Action by M. W. Engleman against the Royal Insurance Company Limited, of Liverpool, England. From a judgment for defendant and an order denying a new trial, plaintiff appeals.

Affirmed.

C. D Breeze and Harold M. Morse, both of Las Vegas, for appellant.

Thornton Menzies & Penney, of Los Angeles, Cal., and Henderson & Marshall, of Las Vegas, for respondent.

DUCKER Chief Justice.

This is an action on an insurance policy, brought by the plaintiff as assignee of the insured, to recover the sum of $2,000 damages caused by fire. The property insured, certain goods, wares and merchandise, consisted chiefly of pawnbroker's stock, business furniture, fixtures, and equipment, situated in a certain building in the city of Las Vegas. The fire occurred January 16, 1933, and it is alleged that said personal property described in the policy of insurance was destroyed. Compliance by the insured subsequent to the fire with each and every condition on his part to be performed, as provided for in the policy, is alleged.

The defense is based on several clauses of the policy.
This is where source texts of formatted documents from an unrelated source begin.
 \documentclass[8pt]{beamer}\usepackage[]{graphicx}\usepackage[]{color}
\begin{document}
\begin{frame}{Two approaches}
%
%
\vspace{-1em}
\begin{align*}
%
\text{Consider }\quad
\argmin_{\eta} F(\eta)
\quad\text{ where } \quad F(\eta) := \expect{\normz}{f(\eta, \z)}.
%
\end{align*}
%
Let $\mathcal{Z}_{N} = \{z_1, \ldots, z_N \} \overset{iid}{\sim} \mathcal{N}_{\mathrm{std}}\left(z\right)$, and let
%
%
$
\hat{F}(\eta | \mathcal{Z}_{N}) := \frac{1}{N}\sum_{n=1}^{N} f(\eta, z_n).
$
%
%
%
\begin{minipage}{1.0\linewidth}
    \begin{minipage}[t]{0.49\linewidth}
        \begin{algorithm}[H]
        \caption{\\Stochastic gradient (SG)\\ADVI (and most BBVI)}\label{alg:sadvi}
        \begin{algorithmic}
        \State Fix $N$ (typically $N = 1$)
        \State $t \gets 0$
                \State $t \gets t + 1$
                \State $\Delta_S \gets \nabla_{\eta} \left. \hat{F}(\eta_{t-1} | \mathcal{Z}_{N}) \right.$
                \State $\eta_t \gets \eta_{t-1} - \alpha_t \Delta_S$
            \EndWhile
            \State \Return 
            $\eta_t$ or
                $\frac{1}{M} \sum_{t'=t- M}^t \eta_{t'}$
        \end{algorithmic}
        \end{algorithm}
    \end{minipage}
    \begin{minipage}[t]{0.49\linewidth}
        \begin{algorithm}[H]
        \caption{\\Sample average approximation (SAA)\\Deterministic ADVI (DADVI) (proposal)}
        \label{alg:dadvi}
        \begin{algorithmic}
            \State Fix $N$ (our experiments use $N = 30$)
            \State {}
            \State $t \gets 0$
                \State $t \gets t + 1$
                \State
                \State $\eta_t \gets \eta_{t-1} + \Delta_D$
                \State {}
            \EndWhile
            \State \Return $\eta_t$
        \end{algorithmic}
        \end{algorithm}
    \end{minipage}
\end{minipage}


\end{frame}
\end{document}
The court found in favor thereof and rendered judgment for defendant. This appeal is from the judgment and order denying a new trial.

The first clause of the policy involved, so far as its terms are material here, reads: "If fire occur the insured shall give immediate notice of any loss thereby in writing to this company; protect the property from further damage, forthwith separate the damaged and undamaged personal property, put it in the best possible order; make a complete inventory of the same, stating the quantity and cost of each article and the amount claimed thereon; and, within sixty days after the fire, unless such time is extended in writing by this company, shall render a statement to this company, signed and sworn to by said insured, stating the knowledge and belief of the insured as to the time and origin of the fire; the interest of the insured and of all others in the property; the cash value of each item thereof and the amount of loss thereon; all other insurance, whether valid or not, covering any of said property. * * *"

The second and third clauses involved, read:

"This company shall not be held to have waived any provision or condition of this policy or any forfeiture thereof by any requirement, act, or proceeding on its part relating to the appraisal or to any examination herein provided for; and the loss shall not become payable until sixty days after the notice, ascertainment, estimate and satisfactory proof of the loss herein required have been received by this company, including an award by appraisers when appraisals have been required."
"No suit or action on this policy for the recovery of any claim, shall be sustainable in any court of law or equity until after full compliance by the insured with all the foregoing requirements, nor unless commenced within 12 months after the fire."

The main question presented for determination is whether the judgment finds support in the evidence. Plaintiff contends that it does not (1) because full compliance with the terms and conditions of the policy was shown, and (2) because of waiver on the part of the defendant.

We are satisfied that the evidence, under the applicable rules of law, justified the trial court in finding for the defendant.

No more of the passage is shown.